T

he following passage appears at the outset of Yossi Klein Halevi’s new book: “The muezzin’s call to prayer filled the building. The voice was so strong, it seemed to be coming from the walls. I noticed some Jews turning visibly anxious. But one young man in a black hat and side locks, a visitor from New York, said to me, ‘You know, when you think about what they’re saying—“Allahu akbar,” God is great—it’s a good thing, no?’ Yes: so obvious, and yet in Hebron, Muslims and Jews can never take each other’s goodwill for granted. I wanted to hug him.” 

I fear these words made me want to roll my eyes, as did the book’s title: Letters to My Palestinian Neighbor. After so many years of Jewish frustration, so much process but so little peace, what else is there to say to the Palestinians? And when will Yossi Klein Halevi stop trying to hug everybody?

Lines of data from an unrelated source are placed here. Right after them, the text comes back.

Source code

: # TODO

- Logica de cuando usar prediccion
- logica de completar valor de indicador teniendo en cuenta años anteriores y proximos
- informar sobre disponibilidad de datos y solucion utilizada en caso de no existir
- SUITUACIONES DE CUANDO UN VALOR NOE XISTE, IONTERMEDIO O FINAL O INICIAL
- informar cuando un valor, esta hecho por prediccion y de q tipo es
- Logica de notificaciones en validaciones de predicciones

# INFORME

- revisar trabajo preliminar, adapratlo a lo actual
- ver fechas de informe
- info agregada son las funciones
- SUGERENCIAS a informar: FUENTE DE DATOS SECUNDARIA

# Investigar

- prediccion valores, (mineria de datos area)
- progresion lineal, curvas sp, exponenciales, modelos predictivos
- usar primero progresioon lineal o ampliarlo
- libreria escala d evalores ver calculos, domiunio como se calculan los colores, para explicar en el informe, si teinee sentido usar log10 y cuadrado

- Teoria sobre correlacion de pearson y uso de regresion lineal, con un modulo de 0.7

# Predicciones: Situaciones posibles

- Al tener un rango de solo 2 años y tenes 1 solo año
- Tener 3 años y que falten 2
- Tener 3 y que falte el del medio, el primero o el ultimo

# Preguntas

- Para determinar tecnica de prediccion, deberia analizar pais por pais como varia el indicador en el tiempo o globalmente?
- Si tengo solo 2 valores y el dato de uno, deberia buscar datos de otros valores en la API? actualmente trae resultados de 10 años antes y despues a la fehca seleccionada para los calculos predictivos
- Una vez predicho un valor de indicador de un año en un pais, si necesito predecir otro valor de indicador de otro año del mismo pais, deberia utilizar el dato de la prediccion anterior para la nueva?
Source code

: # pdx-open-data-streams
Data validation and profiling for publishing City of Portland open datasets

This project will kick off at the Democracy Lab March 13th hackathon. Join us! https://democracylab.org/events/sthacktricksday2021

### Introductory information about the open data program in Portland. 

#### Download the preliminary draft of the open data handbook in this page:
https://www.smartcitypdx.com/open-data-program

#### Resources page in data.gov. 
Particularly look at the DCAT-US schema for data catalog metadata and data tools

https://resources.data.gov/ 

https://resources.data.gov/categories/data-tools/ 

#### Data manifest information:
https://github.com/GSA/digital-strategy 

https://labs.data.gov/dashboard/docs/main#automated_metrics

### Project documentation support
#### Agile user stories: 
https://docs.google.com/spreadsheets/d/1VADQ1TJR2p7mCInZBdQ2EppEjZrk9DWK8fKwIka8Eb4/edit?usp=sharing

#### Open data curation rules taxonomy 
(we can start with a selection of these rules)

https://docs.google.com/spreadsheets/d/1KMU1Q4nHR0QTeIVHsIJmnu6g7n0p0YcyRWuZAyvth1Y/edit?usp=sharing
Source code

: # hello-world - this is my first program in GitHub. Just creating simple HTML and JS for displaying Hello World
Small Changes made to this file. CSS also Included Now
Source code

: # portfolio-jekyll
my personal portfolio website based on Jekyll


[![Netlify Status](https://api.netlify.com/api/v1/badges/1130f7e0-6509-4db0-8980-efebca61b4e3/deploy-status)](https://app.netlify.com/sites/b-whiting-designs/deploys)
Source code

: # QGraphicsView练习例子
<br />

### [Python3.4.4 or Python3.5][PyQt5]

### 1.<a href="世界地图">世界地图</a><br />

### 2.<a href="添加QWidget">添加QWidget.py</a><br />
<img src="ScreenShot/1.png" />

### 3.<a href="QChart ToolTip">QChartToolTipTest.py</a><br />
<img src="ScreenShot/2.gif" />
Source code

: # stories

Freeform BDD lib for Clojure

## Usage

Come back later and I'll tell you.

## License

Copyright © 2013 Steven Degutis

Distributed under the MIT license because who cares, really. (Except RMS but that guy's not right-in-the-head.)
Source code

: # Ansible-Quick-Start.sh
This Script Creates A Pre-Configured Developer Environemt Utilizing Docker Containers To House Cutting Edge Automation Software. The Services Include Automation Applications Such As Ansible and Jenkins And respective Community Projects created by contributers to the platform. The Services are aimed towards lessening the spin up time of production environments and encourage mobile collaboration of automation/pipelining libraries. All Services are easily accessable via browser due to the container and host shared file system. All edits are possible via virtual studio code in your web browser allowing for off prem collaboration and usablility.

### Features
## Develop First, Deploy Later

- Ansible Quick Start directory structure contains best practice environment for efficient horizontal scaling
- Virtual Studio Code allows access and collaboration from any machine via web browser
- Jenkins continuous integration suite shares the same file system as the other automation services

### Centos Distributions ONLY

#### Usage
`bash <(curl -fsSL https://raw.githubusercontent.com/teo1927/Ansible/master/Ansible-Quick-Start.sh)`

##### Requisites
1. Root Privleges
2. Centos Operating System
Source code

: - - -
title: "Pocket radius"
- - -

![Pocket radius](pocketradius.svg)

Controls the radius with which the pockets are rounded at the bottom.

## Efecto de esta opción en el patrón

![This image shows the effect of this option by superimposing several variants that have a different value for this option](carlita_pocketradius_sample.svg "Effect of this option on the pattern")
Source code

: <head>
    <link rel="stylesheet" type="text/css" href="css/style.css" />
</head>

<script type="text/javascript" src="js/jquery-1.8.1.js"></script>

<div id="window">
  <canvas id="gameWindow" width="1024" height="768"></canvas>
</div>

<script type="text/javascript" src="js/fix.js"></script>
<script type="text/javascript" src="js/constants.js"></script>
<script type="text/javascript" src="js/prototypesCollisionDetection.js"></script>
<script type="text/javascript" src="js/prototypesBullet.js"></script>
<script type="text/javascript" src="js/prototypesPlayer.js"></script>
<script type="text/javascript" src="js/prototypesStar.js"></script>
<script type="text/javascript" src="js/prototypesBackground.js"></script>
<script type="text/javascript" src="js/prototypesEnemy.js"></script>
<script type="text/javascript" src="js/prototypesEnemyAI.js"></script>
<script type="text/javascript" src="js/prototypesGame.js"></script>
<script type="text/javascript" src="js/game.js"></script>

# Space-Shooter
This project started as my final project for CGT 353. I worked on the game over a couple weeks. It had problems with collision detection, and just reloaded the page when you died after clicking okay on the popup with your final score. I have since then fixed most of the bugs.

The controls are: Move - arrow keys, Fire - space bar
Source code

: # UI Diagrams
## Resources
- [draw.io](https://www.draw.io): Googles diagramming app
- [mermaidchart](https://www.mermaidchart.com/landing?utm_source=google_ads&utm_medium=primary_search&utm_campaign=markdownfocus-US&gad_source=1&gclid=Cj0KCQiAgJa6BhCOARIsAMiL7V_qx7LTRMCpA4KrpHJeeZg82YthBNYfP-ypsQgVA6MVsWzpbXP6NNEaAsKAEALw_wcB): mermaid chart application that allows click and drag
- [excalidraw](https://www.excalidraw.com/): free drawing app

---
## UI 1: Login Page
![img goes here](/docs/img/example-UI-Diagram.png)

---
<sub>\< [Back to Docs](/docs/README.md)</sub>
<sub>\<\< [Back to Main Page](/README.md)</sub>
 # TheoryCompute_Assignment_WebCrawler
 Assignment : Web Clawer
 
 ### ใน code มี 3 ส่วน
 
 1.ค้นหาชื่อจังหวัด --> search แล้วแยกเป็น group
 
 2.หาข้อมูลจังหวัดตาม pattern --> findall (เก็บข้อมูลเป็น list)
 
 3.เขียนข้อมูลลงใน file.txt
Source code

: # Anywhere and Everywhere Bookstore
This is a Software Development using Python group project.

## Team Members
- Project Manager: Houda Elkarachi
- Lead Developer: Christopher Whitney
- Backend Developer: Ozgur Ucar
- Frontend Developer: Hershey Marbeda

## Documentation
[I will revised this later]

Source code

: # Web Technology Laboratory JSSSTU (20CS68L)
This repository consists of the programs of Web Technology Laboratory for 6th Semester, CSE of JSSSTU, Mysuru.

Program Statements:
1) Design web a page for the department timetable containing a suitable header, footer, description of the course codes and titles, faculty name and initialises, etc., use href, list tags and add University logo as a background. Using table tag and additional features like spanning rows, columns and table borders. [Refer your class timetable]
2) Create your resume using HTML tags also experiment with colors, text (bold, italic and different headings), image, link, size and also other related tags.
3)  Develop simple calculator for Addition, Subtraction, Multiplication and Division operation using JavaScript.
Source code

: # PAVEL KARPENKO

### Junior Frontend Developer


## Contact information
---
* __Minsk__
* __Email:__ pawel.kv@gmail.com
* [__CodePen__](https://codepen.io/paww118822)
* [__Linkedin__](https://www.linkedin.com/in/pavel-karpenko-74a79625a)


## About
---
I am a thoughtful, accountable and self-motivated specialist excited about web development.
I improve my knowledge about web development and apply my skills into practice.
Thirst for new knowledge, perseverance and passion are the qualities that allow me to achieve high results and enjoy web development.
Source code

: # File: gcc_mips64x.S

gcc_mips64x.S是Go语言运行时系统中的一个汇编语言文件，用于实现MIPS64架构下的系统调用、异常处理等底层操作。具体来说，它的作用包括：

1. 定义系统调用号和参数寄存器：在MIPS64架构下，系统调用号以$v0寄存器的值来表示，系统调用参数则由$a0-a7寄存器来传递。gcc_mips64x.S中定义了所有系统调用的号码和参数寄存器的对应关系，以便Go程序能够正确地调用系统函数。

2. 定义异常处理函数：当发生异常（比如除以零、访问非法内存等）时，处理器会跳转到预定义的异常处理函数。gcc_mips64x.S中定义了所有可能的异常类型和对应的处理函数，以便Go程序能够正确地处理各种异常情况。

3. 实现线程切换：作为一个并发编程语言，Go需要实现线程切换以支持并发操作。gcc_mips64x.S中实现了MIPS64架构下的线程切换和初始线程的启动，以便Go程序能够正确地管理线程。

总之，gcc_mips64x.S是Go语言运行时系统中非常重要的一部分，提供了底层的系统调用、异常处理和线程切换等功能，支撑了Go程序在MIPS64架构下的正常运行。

This was unfair. As his powerful and eloquent book proves, Halevi suffers no illusions about the Palestinian national movement. He knows that the Palestinians have rejected every peace offer and partition plan, denied Jewish peoplehood and history, and, to the extent that they countenance it at all, see the two-state solution as a prelude to a maximalist victory—one Palestine from the river to the sea. “In supporting the Oslo process,” he reflects, “I had violated one of the commanding voices of Jewish history, the warning against naïveté.” Halevi includes all of this and more in the ten letters that form his book.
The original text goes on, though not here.